Means also pointed out how much he enjoys working in a department whose graduates are so employable in the job market.
“It is rewarding to teach classes in a major that prepares our students for jobs when they graduate,” said Means. “The job market is exploding in journalism, broadcast media and public relations right now. Last May we got every one of our graduates placed in jobs in their fields. It’s always great to be able to say that.”
Means said he sees a bright future for the field of journalism.
“The careers in journalism, broadcast media and PR are definitely out there. I’m seeing 20 or 30 new postings each day for jobs in journalism at www.journalismjobs.com. That is unprecedented in my lifetime,” said Means, who spent 13 years in the newspaper business before teaching at the college level, where he has spent the past 13 years. “The industry is strong, diversified and growing.”

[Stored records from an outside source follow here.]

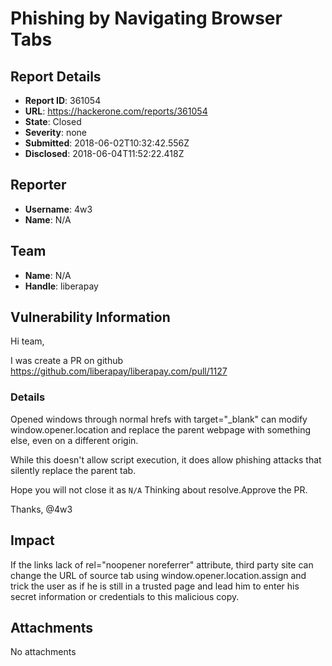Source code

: # Phishing by Navigating Browser Tabs

## Report Details
- **Report ID**: 361054
- **URL**: https://hackerone.com/reports/361054
- **State**: Closed
- **Severity**: none
- **Submitted**: 2018-06-02T10:32:42.556Z
- **Disclosed**: 2018-06-04T11:52:22.418Z

## Reporter
- **Username**: 4w3
- **Name**: N/A

## Team
- **Name**: N/A
- **Handle**: liberapay

## Vulnerability Information
Hi team,

I was create a PR on github https://github.com/liberapay/liberapay.com/pull/1127

### Details

Opened windows through normal hrefs with target="_blank" can modify window.opener.location and replace the parent webpage with something else, even on a different origin.

While this doesn't allow script execution, it does allow phishing attacks that silently replace the parent tab.

Hope you will not close it as `N/A` Thinking about resolve.Approve the PR.

Thanks,
@4w3

## Impact

If the links lack of rel="noopener noreferrer" attribute, third party site can change the URL of source tab using window.opener.location.assign and trick the user as if he is still in a trusted page and lead him to enter his secret information or credentials to this malicious copy.

## Attachments
No attachments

Joy Powell, assistant professor of theatre arts, said she and her colleagues spent the past five years discussing the need for a new theatre major, and made the decision to pursue the matter during the spring semester of 2010.
“To be competitive with other universities that offer these types of majors, this was the next natural step in order to meet the needs of our students,” said Powell, who began working on her doctorate degree this fall at the University of Missouri.
Plans for the new theatre major were officially set in motion after Powell attended a conference of the National Association of Schools of Theatre in the spring of 2012.
“We built our curriculum so that when our program grows we will be able to pursue accreditation with them,” said Powell.
Powell said that she views the new theatre major as an indication of the extent to which the program is supported by the administration, which officially approved both new majors at the May 2012 Board of Trustees meeting.
“We’re excited because our program is growing,” said Powell. “The addition of this new major means the administration understands the value of what we’ve already done enough to invest in the future of it.”
Powell was quick to stress the fact that the new major is not the result of her efforts alone, and that she benefitted greatly from the assistance of Dr. Larry Smith, professor of music and fine arts chairperson, Dr. Ladd Faszold, professor of music, and Sarah Dickey, fine arts administrative assistant.
“Over the course of the last five or six years, we have developed a full-time music schedule,” said Smith. “We felt that it was time we had a theatre major to go along with the music major.”
Faszold, who was division chair prior to Smith, added: “We worked for a long time to make the theatre major happen, because it is an important part of what we can offer our students.”
Like Means, Smith described the process of creating the new major as “thorough,” adding that the Journalism and Theatre Departments were the first to undergo a new and stringent approval system that the Academic Affairs Committee implemented last fall.
The creation of a new theatre major has brought with it the addition of a number of technical theatre classes including Script Analysis, History of Musical Theatre, Theatre History II, Theatrical Costuming, Acting III, Theatre Media, and Voice and Movement for the Actor.
“We already felt that we had a program in place that merited the creation of a theatre major,” said Smith. “What we needed was the curriculum. That was the element that was missing.”
Although the new major is still in its infancy, an encouraging number of students have changed their degree programs and become theatre majors.
“Our primary goal is the recruitment of new students,” said Smith. “Once we start promoting this, however, it is possible that a number of current students may switch majors.”
“We’re very excited about the possibilities this opens up for student recruitment,” added Dickey. “It will open up opportunities for students who want to perform but don’t necessarily want to major in music.”